Find the string "Seats" in the records and copy each line where it occurs.
◆ ◆ ◆ ◆ ◆ ◆ ◆
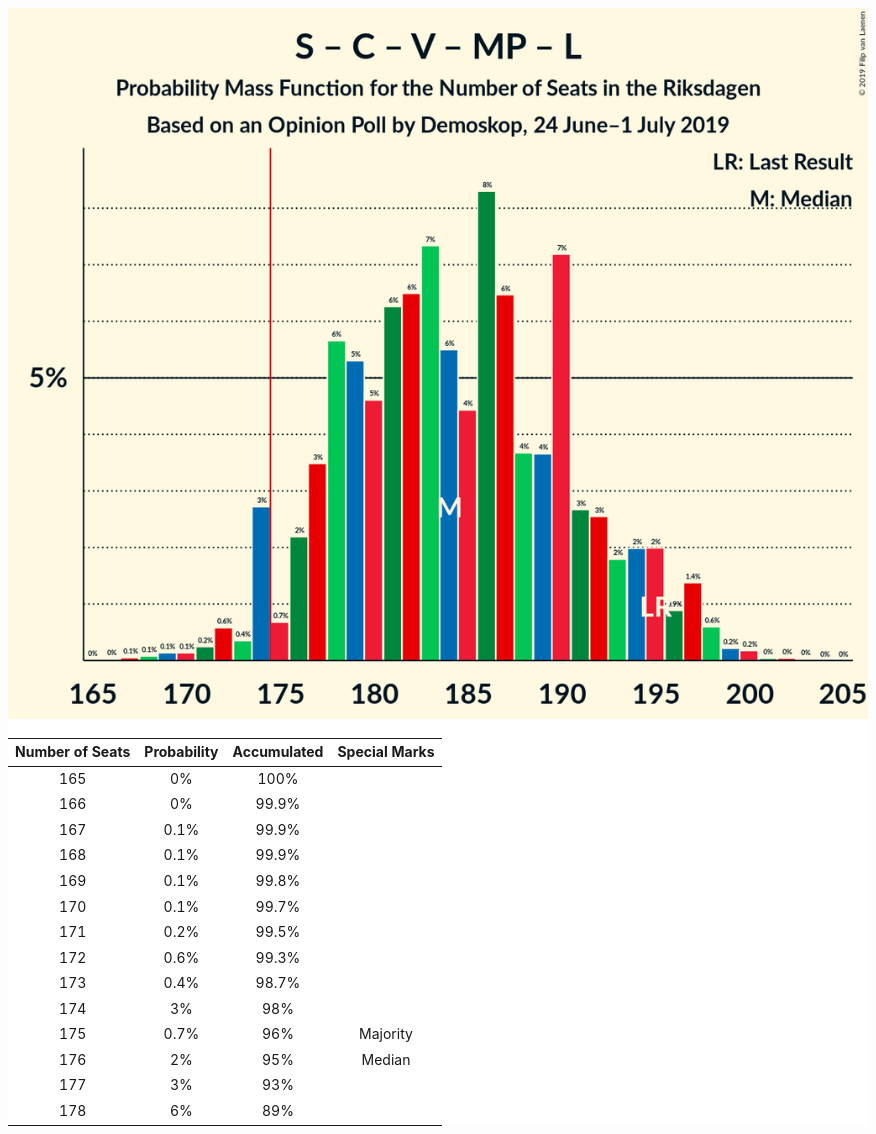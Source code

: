 ![Graph with seats probability mass function not yet produced](2019-07-01-Demoskop-coalitions-seats-pmf-s–c–v–mp–l.png "Seats Probability Mass Function")

| Number of Seats | Probability | Accumulated | Special Marks |
|:---------------:|:-----------:|:-----------:|:-------------:|
| 165 | 0% | 100% |  |
| 166 | 0% | 99.9% |  |
| 167 | 0.1% | 99.9% |  |
| 168 | 0.1% | 99.9% |  |
| 169 | 0.1% | 99.8% |  |
| 170 | 0.1% | 99.7% |  |
| 171 | 0.2% | 99.5% |  |
| 172 | 0.6% | 99.3% |  |
| 173 | 0.4% | 98.7% |  |
| 174 | 3% | 98% |  |
| 175 | 0.7% | 96% | Majority |
| 176 | 2% | 95% | Median |
| 177 | 3% | 93% |  |
| 178 | 6% | 89% |  |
◆ ◆ ◆ ◆ ◆ ◆ ◆
### The completed task
: ![Graph with seats probability mass function not yet produced](2019-07-01-Demoskop-coalitions-seats-pmf-s–c–v–mp–l.png "Seats Probability Mass Function")
| Number of Seats | Probability | Accumulated | Special Marks |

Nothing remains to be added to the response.